> _Requirement_
Produce as output only the lines below starting at the line with "The work around" and continuing through the line with "We typically see", each one exactly as written.

[Data excerpts]
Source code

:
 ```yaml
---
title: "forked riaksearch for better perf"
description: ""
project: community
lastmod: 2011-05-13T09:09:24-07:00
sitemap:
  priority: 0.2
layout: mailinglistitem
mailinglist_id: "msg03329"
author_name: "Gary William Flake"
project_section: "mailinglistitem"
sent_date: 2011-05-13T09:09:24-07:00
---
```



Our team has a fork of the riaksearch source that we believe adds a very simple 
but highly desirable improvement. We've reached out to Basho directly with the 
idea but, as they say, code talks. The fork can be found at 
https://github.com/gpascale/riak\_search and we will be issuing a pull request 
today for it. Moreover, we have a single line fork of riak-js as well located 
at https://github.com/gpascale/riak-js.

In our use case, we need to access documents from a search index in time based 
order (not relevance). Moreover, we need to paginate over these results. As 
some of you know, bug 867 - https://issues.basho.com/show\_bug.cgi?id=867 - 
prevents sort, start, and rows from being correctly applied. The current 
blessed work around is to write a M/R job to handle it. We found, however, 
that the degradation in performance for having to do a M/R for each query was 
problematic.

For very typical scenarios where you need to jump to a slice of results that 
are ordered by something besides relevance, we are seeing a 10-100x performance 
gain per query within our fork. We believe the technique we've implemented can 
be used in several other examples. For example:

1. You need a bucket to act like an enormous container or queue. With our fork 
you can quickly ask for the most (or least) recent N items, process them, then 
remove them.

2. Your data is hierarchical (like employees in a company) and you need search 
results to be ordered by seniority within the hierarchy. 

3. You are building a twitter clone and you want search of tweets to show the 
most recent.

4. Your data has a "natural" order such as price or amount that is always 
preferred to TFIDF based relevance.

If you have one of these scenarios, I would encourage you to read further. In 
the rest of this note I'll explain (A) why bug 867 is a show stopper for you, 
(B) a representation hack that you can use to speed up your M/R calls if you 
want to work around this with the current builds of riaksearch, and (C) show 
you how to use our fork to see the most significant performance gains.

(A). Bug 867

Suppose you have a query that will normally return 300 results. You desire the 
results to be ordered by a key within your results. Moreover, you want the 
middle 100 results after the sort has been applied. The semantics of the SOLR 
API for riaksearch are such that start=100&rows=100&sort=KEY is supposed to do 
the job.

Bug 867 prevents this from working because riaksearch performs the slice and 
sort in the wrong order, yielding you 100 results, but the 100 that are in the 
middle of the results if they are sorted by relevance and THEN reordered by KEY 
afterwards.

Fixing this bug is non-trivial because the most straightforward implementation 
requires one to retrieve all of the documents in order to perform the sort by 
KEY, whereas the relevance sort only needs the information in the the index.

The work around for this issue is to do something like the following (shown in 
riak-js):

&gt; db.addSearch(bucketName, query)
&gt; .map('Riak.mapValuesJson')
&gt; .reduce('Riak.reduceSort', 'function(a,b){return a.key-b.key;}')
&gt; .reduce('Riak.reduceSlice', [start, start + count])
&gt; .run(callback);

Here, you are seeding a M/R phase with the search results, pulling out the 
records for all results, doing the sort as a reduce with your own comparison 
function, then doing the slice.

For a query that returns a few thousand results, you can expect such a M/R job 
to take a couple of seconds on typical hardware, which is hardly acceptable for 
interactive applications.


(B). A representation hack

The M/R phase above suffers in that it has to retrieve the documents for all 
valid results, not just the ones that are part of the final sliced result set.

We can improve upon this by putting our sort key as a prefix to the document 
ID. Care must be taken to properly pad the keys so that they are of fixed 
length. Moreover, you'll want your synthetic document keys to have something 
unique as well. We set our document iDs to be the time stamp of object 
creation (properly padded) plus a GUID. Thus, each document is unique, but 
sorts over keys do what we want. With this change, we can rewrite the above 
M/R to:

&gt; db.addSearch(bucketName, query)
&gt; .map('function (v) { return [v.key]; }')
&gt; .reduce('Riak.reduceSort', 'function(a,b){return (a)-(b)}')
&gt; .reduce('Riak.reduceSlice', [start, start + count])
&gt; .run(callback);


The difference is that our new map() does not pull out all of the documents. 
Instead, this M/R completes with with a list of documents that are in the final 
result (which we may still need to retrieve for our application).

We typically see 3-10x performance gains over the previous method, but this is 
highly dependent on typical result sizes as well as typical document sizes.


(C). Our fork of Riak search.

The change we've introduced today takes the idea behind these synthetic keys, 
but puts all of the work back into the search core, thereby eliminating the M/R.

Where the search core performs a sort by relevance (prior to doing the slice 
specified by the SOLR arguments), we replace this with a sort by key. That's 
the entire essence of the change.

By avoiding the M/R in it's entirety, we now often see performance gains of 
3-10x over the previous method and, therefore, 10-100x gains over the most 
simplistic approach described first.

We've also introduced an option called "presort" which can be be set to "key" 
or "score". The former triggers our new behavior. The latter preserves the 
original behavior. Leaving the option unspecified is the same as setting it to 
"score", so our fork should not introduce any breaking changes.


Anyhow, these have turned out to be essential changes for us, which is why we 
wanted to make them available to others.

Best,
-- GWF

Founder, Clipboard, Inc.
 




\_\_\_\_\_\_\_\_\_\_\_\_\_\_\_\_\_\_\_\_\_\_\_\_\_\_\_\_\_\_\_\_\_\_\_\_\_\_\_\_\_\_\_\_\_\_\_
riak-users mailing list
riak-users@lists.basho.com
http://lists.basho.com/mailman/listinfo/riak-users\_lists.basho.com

> _Expected output_
The work around for this issue is to do something like the following (shown in 
riak-js):

&gt; db.addSearch(bucketName, query)
&gt; .map('Riak.mapValuesJson')
&gt; .reduce('Riak.reduceSort', 'function(a,b){return a.key-b.key;}')
&gt; .reduce('Riak.reduceSlice', [start, start + count])
&gt; .run(callback);

Here, you are seeding a M/R phase with the search results, pulling out the 
records for all results, doing the sort as a reduce with your own comparison 
function, then doing the slice.

For a query that returns a few thousand results, you can expect such a M/R job 
to take a couple of seconds on typical hardware, which is hardly acceptable for 
interactive applications.


(B). A representation hack

The M/R phase above suffers in that it has to retrieve the documents for all 
valid results, not just the ones that are part of the final sliced result set.

We can improve upon this by putting our sort key as a prefix to the document 
ID. Care must be taken to properly pad the keys so that they are of fixed 
length. Moreover, you'll want your synthetic document keys to have something 
unique as well. We set our document iDs to be the time stamp of object 
creation (properly padded) plus a GUID. Thus, each document is unique, but 
sorts over keys do what we want. With this change, we can rewrite the above 
M/R to:

&gt; db.addSearch(bucketName, query)
&gt; .map('function (v) { return [v.key]; }')
&gt; .reduce('Riak.reduceSort', 'function(a,b){return (a)-(b)}')
&gt; .reduce('Riak.reduceSlice', [start, start + count])
&gt; .run(callback);


The difference is that our new map() does not pull out all of the documents. 
Instead, this M/R completes with with a list of documents that are in the final 
result (which we may still need to retrieve for our application).

We typically see 3-10x performance gains over the previous method, but this is 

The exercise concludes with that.